Activity:
Only lines containing the word "core" belong in the answer; copy each one from the records.

** Dataset content follows **

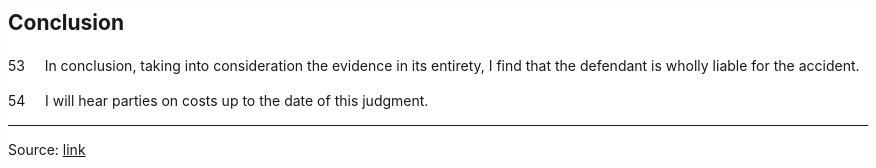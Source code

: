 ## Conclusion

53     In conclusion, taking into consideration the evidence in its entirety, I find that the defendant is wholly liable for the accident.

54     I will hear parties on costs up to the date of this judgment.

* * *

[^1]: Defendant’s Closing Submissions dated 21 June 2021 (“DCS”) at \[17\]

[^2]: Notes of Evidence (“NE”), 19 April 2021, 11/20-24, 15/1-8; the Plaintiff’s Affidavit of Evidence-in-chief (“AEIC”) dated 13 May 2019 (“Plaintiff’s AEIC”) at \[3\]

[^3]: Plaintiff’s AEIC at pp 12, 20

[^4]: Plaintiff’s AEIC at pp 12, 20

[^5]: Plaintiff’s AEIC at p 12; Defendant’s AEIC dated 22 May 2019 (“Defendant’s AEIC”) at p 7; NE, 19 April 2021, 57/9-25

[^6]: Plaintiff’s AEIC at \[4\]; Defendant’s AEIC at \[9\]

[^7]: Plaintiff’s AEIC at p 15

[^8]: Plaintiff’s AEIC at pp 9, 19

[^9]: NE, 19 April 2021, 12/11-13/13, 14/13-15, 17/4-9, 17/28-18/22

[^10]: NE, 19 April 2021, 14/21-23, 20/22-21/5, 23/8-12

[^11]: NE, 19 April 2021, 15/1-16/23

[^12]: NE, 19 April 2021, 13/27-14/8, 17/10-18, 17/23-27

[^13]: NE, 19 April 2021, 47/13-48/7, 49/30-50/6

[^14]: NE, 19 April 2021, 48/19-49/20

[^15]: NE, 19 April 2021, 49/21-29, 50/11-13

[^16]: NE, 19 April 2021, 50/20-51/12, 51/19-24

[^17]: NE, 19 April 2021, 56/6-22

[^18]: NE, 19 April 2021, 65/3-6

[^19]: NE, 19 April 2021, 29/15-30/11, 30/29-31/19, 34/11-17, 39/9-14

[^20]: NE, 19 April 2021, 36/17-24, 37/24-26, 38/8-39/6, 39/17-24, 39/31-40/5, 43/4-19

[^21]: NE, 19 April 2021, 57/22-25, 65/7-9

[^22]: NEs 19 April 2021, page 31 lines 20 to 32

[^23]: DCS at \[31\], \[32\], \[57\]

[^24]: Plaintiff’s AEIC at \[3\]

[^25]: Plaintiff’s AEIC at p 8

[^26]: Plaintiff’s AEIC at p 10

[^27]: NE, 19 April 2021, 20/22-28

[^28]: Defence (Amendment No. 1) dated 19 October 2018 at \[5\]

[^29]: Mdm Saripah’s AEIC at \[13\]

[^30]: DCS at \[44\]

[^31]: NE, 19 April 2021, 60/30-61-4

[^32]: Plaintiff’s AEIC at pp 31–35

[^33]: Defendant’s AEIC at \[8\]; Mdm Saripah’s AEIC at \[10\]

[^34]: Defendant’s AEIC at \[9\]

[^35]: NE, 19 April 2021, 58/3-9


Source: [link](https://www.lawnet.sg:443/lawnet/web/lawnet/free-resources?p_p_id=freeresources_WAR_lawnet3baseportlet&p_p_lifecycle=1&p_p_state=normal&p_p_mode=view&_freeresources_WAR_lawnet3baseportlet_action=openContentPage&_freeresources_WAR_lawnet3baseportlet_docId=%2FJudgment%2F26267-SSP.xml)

** End of Dataset content **
** Dataset content follows **

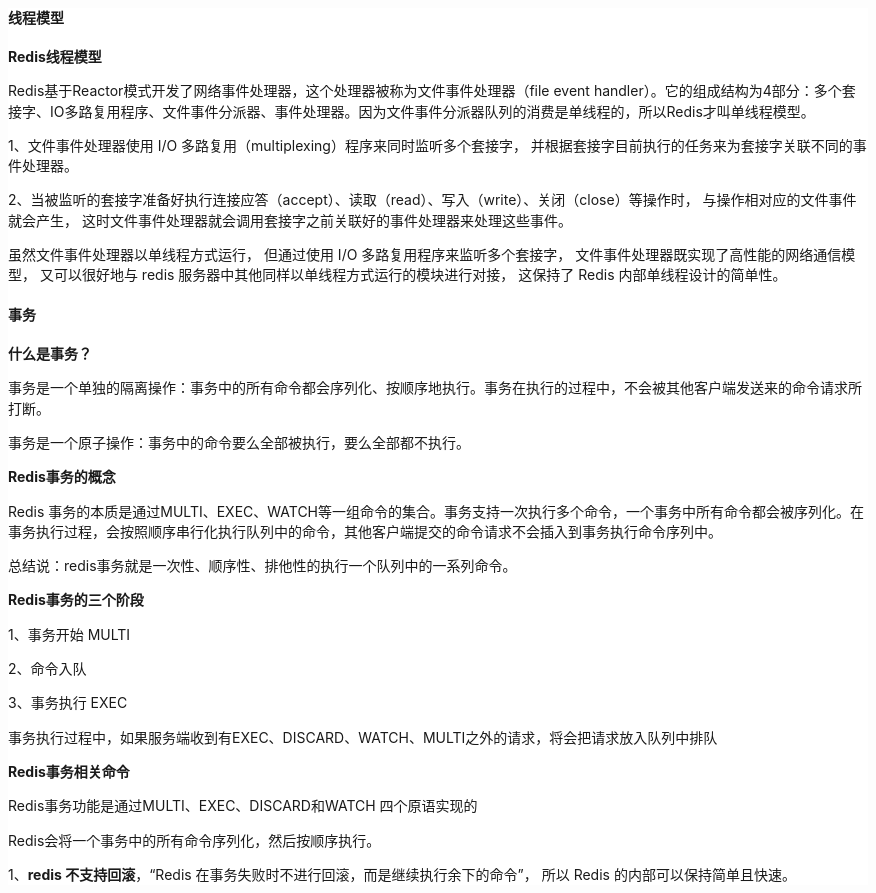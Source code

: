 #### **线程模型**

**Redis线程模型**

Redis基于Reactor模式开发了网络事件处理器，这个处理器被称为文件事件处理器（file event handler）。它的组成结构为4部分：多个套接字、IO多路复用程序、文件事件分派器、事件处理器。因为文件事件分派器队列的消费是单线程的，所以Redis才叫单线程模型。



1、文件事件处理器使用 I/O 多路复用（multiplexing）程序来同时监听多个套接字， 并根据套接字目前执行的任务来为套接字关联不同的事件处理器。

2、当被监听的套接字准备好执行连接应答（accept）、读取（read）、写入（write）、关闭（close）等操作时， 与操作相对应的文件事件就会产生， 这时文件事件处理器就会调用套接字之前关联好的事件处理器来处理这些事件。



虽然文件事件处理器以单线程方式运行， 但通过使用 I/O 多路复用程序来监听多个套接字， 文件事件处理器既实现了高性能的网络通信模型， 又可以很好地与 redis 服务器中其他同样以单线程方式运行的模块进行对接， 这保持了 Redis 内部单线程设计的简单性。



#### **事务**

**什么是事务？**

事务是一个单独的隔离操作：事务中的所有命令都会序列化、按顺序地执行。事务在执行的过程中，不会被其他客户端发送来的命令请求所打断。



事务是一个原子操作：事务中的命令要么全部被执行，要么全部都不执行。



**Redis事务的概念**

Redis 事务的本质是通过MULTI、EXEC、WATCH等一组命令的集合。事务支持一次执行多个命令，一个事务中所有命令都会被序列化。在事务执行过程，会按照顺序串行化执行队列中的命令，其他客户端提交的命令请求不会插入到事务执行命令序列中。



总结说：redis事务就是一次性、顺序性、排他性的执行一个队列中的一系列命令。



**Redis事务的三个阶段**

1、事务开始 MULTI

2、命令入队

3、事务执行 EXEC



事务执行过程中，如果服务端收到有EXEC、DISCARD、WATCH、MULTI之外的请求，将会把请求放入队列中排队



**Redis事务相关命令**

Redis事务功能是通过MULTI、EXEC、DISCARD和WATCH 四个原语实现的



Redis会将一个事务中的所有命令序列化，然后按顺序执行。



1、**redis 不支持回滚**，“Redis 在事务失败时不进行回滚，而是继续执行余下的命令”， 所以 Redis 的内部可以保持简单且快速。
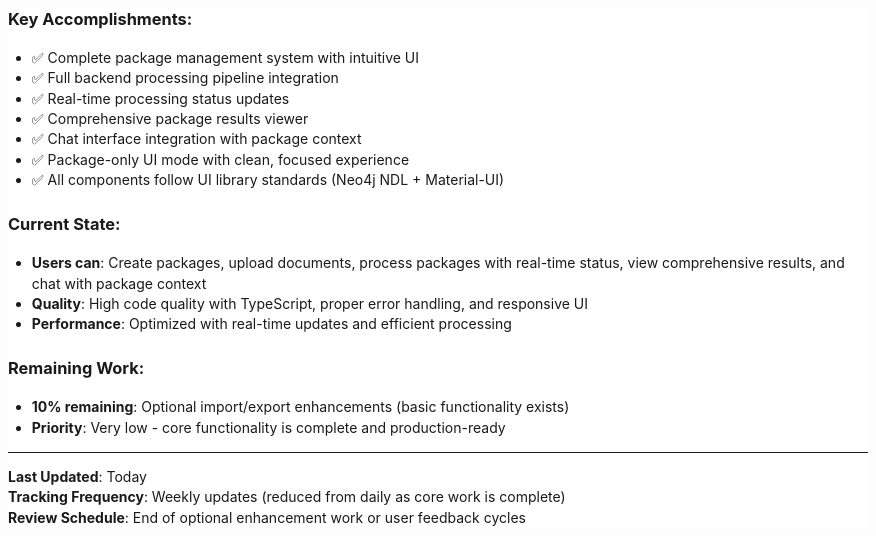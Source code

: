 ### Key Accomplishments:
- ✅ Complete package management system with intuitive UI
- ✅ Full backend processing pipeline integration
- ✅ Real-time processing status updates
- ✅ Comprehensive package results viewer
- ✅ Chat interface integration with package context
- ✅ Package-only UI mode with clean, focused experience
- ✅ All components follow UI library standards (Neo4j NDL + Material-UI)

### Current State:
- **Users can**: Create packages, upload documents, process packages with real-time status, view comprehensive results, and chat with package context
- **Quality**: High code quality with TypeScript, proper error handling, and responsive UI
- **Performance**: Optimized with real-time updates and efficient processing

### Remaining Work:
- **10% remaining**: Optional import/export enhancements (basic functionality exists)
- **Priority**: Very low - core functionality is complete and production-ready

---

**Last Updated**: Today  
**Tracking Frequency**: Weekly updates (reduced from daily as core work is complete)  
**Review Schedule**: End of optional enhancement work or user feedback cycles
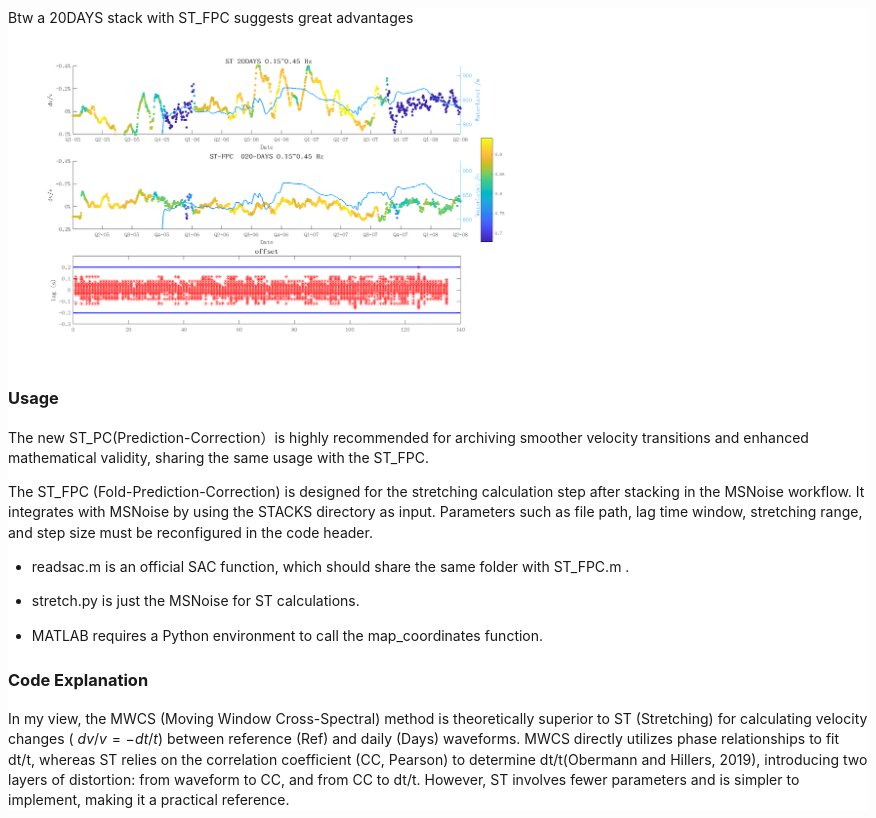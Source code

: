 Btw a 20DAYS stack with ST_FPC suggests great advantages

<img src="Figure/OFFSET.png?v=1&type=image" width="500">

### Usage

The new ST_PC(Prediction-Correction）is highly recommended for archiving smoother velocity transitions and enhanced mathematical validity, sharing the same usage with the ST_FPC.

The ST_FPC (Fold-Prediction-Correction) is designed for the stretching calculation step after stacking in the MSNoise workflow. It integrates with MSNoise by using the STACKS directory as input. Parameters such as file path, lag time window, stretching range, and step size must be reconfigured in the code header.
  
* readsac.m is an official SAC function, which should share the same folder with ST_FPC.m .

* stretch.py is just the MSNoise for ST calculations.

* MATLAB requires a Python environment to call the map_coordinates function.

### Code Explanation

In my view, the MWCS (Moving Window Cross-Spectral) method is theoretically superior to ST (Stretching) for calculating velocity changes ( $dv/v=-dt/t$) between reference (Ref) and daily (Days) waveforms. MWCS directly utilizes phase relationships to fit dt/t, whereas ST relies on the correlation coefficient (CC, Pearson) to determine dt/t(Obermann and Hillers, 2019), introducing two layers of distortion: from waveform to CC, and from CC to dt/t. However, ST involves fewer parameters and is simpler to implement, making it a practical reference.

** End of Dataset content **

Output for this task:
- **Priority**: Very low - core functionality is complete and production-ready
**Tracking Frequency**: Weekly updates (reduced from daily as core work is complete)  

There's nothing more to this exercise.